-- DATA TO EXAMINE follows --

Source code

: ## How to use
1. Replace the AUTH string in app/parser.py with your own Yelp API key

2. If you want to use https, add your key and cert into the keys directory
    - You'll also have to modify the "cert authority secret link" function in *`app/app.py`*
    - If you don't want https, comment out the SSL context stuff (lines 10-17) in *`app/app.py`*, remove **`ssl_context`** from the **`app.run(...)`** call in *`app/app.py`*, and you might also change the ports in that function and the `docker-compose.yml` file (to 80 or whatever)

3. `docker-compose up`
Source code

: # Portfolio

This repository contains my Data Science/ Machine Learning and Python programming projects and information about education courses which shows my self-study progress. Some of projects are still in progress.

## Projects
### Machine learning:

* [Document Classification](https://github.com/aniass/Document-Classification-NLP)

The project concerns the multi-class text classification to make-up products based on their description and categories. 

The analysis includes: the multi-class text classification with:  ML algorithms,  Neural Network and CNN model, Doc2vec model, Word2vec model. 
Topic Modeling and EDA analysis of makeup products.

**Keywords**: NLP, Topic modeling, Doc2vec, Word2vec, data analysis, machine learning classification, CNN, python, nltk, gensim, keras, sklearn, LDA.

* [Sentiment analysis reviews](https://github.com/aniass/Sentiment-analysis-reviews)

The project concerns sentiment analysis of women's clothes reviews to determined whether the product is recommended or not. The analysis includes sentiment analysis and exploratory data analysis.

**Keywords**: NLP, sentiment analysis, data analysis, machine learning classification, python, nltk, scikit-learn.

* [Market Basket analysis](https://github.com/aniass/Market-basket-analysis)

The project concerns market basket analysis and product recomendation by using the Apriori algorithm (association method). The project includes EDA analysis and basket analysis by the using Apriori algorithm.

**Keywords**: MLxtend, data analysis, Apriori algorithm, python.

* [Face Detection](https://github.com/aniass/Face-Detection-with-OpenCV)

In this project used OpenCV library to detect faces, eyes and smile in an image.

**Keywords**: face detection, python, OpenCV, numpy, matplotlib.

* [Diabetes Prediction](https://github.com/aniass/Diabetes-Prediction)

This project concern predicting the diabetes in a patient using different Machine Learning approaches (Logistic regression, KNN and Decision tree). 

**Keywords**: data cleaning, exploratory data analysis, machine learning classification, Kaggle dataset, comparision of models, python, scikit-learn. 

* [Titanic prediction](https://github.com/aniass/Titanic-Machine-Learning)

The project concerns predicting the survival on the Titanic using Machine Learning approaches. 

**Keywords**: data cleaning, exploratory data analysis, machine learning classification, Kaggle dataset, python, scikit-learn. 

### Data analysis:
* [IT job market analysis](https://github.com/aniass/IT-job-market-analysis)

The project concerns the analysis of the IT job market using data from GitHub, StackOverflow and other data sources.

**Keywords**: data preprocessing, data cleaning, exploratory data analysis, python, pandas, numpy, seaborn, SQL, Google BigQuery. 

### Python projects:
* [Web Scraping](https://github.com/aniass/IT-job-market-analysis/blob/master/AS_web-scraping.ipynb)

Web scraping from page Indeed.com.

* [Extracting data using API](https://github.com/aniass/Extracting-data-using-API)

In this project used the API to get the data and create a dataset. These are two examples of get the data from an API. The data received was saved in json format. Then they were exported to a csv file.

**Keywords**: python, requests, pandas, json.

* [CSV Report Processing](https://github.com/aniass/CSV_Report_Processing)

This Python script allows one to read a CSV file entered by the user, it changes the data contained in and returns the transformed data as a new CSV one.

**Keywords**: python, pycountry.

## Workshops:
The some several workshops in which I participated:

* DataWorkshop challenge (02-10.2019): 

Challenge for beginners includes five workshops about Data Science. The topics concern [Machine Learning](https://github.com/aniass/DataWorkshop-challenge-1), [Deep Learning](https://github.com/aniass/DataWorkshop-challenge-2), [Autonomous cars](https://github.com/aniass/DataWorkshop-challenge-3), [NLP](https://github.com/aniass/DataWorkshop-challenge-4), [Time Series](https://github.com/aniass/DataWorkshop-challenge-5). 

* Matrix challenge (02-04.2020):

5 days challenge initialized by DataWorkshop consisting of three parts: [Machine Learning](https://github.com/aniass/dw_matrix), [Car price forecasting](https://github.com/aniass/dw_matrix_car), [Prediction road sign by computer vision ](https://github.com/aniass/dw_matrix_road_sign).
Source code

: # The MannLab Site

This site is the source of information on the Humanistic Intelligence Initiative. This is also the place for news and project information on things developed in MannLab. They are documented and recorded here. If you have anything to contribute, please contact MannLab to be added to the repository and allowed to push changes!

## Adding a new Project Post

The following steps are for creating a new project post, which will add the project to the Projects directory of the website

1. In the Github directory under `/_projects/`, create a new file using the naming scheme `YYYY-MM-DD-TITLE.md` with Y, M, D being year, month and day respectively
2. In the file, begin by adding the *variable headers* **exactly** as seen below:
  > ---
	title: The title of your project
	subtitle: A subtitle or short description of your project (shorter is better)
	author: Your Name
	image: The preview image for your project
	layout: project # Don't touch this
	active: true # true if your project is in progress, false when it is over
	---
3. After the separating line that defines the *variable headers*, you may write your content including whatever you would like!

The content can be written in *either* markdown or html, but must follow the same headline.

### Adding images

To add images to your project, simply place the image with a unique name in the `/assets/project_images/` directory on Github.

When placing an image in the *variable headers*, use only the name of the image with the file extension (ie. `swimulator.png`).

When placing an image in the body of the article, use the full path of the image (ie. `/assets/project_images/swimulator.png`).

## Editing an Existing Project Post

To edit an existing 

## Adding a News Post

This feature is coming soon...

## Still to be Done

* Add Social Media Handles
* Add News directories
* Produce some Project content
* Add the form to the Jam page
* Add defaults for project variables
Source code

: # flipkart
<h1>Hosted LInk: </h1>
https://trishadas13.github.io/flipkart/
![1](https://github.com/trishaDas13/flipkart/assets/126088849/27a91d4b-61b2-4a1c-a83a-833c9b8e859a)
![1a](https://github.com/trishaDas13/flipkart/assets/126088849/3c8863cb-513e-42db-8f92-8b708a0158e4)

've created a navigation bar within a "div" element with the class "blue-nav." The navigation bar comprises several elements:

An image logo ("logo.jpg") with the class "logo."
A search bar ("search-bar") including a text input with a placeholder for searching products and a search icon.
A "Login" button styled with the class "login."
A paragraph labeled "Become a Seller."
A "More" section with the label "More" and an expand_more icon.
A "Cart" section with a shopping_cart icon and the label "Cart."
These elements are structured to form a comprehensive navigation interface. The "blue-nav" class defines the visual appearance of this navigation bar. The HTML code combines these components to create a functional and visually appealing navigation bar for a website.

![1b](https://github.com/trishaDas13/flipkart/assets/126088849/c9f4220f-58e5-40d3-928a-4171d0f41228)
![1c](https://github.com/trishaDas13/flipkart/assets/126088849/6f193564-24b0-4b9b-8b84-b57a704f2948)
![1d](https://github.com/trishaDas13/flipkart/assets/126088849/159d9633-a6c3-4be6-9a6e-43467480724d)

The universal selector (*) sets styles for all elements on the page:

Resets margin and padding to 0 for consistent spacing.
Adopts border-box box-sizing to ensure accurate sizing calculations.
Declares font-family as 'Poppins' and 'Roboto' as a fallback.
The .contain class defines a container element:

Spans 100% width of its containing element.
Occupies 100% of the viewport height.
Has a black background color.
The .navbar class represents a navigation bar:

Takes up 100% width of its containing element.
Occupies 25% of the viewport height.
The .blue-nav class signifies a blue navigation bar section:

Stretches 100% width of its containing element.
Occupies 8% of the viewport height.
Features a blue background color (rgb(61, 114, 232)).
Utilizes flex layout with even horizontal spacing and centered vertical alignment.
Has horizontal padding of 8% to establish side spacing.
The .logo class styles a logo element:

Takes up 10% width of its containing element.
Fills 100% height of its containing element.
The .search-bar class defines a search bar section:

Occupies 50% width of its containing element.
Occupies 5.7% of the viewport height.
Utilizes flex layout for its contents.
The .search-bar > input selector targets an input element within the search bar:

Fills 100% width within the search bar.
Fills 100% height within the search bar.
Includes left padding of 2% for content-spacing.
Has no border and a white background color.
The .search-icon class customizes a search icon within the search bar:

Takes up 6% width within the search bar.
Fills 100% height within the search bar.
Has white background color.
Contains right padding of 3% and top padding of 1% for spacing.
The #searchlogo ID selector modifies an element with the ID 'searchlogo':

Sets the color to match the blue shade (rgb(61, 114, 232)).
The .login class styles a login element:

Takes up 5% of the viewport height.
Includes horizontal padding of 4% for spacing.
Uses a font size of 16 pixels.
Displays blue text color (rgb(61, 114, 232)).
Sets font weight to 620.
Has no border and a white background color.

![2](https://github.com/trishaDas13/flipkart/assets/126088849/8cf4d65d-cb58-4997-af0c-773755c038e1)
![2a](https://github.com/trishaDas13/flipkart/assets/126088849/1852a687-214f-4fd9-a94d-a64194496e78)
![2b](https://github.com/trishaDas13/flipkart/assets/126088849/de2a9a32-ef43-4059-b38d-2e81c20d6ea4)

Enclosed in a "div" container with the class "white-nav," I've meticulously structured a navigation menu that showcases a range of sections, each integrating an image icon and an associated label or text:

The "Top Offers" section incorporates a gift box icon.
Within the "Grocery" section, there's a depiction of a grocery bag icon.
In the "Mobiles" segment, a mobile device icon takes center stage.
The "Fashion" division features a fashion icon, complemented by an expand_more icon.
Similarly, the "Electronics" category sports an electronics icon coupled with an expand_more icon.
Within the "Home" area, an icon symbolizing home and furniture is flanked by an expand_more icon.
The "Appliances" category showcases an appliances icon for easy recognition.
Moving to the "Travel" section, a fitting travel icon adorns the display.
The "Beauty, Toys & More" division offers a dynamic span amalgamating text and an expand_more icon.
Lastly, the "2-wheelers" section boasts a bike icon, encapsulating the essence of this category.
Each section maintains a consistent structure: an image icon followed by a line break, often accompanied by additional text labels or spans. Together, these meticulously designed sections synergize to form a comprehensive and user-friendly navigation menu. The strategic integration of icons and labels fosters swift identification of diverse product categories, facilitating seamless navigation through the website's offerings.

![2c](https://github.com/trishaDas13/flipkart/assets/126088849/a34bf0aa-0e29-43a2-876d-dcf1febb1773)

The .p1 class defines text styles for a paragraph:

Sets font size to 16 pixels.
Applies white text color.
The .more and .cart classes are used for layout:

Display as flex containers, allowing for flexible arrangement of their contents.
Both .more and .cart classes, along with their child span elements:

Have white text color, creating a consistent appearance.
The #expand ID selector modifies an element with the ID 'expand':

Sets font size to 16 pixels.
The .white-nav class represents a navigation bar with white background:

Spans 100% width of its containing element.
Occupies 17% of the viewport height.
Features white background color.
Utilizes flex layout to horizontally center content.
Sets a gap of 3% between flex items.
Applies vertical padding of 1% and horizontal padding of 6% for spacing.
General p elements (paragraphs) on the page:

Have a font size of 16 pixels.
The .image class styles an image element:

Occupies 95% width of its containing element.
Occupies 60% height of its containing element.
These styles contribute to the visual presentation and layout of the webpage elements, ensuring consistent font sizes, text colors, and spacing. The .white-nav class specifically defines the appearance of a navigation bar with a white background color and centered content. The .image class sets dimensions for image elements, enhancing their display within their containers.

-- DATA TO EXAMINE concluded --

▶ _YOUR INSTRUCTIONS_
Up to and including the line with "- You'll also", output each line of the entries above exactly, starting from the first.

▶ _REPLY_
Source code

: ## How to use
1. Replace the AUTH string in app/parser.py with your own Yelp API key

2. If you want to use https, add your key and cert into the keys directory
    - You'll also have to modify the "cert authority secret link" function in *`app/app.py`*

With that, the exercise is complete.